I am drawn to LSE's Msc Urbanization and Development program because of its notable professors whom I share communal passions, its personalized academic structure, and the opportunities afforded to me in UK academia. For example, I am particularly interested in Dr. XXX research on racial capitalism in South Africa given my own observations of the inequalities of South African townships in 2007. Furthermore, I am intrigued by his focus on the Marxist critique of political economies and variations of capitalism with the onset of globalization. My senior honors thesis focused on Marxian applications to the emerging global market economy and the stark variations both the global North and South have made in its evolution. I feel that London would offer me an international perspective of academia that I have not previously been afforded, save for my studies in Germany in 2004.

I am also applying to LSE's Social Policy and Development program because of the significant emphasis it places on individuals working or living in developing nations. I am equally intrigued by the work and scope of Dr. XXX. Although I understand her role as Director of LSE's Urbanization and Development program, both programs would allow me to take her taught course. Like Dr. XXX, my research and field work spans Latin America, West Africa and South Easteast Asia. We also share a communal passion for research in gender and development. Ultimately, my career objective is to work for a southern non-governmental development organization with a focus on gender and cultural equality in the education system. I would like to maintain my academic focus in the field as well by continuing my research and publications.

Do you think I need to clarify this even more in the intro/conclusion? In all honesty, I am interested in all facets of sustainable development- energy procurement, gender/cultural tolerance in childhood education (which plays a huge role in development), and micro-finance options (which are tied into equal rights for women).

I also was not intending to paint the women or girls as victims, but merely trying to acknowledge all the obstacles faced against them and how they are still a matriarchal society- and how that is far beyond inspirational.
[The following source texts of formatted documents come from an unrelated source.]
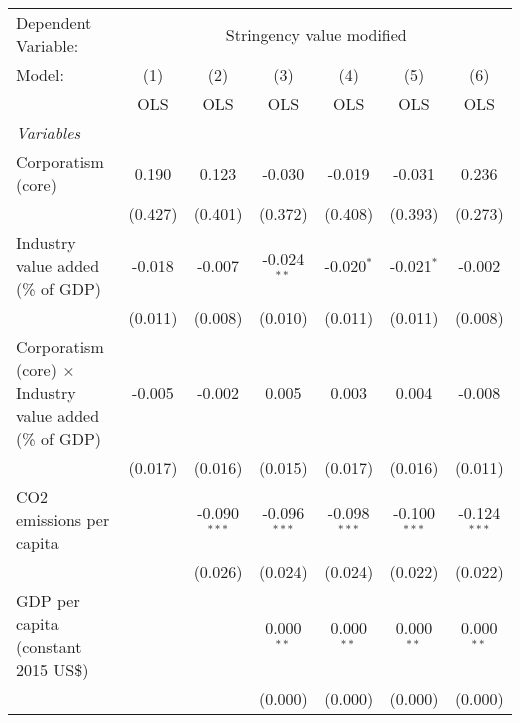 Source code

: 
\begingroup
\centering
\begin{tabular}{lcccccc}
   \toprule
   Dependent Variable: & \multicolumn{6}{c}{Stringency value modified}\\
   Model:                                                         & (1)     & (2)            & (3)            & (4)            & (5)            & (6)\\  
                                                                  &  OLS    & OLS            & OLS            & OLS            & OLS            & OLS\\  
   \midrule
   \emph{Variables}\\
   Corporatism (core)                                             & 0.190   & 0.123          & -0.030         & -0.019         & -0.031         & 0.236\\   
                                                                  & (0.427) & (0.401)        & (0.372)        & (0.408)        & (0.393)        & (0.273)\\   
   Industry value added (\% of GDP)                               & -0.018  & -0.007         & -0.024$^{**}$  & -0.020$^{*}$   & -0.021$^{*}$   & -0.002\\   
                                                                  & (0.011) & (0.008)        & (0.010)        & (0.011)        & (0.011)        & (0.008)\\   
   Corporatism (core) $\times$ Industry value added (\% of GDP)   & -0.005  & -0.002         & 0.005          & 0.003          & 0.004          & -0.008\\   
                                                                  & (0.017) & (0.016)        & (0.015)        & (0.017)        & (0.016)        & (0.011)\\   
   CO2 emissions per capita                                       &         & -0.090$^{***}$ & -0.096$^{***}$ & -0.098$^{***}$ & -0.100$^{***}$ & -0.124$^{***}$\\   
                                                                  &         & (0.026)        & (0.024)        & (0.024)        & (0.022)        & (0.022)\\   
   GDP per capita (constant 2015 US\$)                            &         &                & 0.000$^{**}$   & 0.000$^{**}$   & 0.000$^{**}$   & 0.000$^{**}$\\   
                                                                  &         &                & (0.000)        & (0.000)        & (0.000)        & (0.000)\\   

\end{tabular}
Also, would it be best to define an "aha moment" as a moment of clarity, which all the pieces fall together, and outline a path for our direction in the world?

Thanks!
EF_Kevin 8 / 13053  
Jan 15, 2010   #4
I am drawn to LSE's Msc Urbanization and Development program because of its notable professors with whom I share communal passions, enjoy personalized academic structure, and explore opportunities afforded to me in UK academia.

Ultimately, my career objective is to work for a southern non-governmental development organization with a focus on gender and cultural equality in the education system.

Excellent, Jessica, this is the kind of specific plan that gets a good response from readers.